In sostanza ciò che dichiara la Rai è che non è possibile mandare in onda spot o film che critichino una forza politica fintanto che non può esserne trasmesso uno che la difendi. Chi spiega a Michael Moore che i suoi film sui problemi e le contraddizioni del sistema politico americano in Italia non avrebbero avuto alcuno spazio?
Qualcuno teme questo film per i contenuti critici e le informazioni che potrebbe offrire al pubblico italiano, ma questo maldestro tentativo di censura preventiva non fa altro che aumentare l’interesse su questo cortometraggio. Infatti tutta la stampa libera ne sta parlando. Dov’è la libertà di espressione? Dov’è il diritto di critica? Qualora questo film raccontasse menzogne, i telespettatori lo bocceranno senza problemi. Si dubita forse dell’intelligenza degli italiani? Oppure le informazioni contenute in questo film sono così scottanti da far rizzare le orecchie ad una maggioranza di governo già sotto i riflettori per dozzine di scandali?

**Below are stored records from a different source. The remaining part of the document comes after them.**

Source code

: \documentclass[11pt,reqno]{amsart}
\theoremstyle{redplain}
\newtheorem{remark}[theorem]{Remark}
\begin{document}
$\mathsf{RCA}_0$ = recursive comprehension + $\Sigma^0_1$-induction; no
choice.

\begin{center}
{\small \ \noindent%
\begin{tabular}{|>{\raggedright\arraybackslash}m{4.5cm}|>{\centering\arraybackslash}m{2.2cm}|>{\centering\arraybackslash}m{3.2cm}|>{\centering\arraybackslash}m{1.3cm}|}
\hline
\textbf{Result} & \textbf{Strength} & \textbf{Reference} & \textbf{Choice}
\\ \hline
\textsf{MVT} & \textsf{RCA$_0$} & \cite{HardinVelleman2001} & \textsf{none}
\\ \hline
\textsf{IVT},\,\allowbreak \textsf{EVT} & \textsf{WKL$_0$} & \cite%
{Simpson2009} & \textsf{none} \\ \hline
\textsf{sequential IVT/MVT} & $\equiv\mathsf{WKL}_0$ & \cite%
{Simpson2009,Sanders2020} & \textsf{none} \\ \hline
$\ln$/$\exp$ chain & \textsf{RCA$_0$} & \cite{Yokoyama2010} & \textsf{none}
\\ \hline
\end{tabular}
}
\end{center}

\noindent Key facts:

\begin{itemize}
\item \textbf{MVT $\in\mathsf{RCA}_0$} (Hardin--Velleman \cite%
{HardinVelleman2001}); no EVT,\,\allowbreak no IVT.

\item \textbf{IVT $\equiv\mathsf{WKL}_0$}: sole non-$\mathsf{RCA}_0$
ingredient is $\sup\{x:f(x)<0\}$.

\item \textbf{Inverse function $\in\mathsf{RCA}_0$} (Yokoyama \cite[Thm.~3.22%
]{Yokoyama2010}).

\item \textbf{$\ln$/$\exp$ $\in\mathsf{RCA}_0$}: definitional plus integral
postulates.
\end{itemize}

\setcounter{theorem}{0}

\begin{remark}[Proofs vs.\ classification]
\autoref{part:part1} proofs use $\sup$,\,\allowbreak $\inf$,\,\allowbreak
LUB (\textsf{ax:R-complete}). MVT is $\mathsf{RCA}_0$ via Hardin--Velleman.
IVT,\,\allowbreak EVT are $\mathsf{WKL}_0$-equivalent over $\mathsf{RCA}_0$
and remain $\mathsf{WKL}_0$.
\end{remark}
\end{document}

Di seguito il trailer “incriminato”.
Scritto da Diego Tomasoni in data 29 agosto 2009.

24 Responses to “Videocracy, il film sulla Tv italiana che fa già scalpore”
wow finalemte quanlcuno che fa fare agli italiani un ripasso visivo dello schifo televisivo, speriamo apra gli occhi a qualcuno….
“il pluralismo alla Rai è sacro” è così sacro che non esiste, in rai si parla solo di argomenti sicuri con interventi di ogni politico possibile: nessuna critica o condanna da parte dell’ informazione televisiva, i potenti se la godono in questo regime oligarchico.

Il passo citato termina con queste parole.